*Exercise objective*: Copy out all lines of the records in which the word "with" appears.

___ Data excerpts ___

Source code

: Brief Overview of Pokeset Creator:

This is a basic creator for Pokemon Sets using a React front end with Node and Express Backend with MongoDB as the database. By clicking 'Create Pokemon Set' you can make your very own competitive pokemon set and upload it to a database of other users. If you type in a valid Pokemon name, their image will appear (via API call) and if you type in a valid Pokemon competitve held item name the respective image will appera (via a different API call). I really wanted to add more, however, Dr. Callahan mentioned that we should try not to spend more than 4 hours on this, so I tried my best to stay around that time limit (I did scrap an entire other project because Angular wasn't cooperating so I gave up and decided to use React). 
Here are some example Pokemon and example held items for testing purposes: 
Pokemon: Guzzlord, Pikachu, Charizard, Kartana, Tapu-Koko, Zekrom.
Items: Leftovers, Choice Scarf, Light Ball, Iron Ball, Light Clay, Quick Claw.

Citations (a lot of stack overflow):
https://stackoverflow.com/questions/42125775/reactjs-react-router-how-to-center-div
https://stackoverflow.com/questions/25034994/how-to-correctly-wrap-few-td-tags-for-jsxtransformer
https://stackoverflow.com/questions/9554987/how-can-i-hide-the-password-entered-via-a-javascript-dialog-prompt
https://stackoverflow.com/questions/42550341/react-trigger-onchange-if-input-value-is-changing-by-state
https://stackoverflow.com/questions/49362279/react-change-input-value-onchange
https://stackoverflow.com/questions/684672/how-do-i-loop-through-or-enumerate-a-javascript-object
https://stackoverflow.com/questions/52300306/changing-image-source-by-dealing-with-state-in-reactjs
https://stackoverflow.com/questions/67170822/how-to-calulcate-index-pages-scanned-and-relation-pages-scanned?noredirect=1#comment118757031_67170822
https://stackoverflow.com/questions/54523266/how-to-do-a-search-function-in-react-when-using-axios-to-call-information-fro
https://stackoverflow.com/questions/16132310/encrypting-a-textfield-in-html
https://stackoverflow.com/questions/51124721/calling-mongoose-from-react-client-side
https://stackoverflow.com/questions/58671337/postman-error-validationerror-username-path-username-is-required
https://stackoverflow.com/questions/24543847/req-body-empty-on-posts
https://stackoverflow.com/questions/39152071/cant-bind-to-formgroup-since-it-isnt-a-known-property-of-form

___

*Exercise solution*:
This is a basic creator for Pokemon Sets using a React front end with Node and Express Backend with MongoDB as the database. By clicking 'Create Pokemon Set' you can make your very own competitive pokemon set and upload it to a database of other users. If you type in a valid Pokemon name, their image will appear (via API call) and if you type in a valid Pokemon competitve held item name the respective image will appera (via a different API call). I really wanted to add more, however, Dr. Callahan mentioned that we should try not to spend more than 4 hours on this, so I tried my best to stay around that time limit (I did scrap an entire other project because Angular wasn't cooperating so I gave up and decided to use React). 
https://stackoverflow.com/questions/52300306/changing-image-source-by-dealing-with-state-in-reactjs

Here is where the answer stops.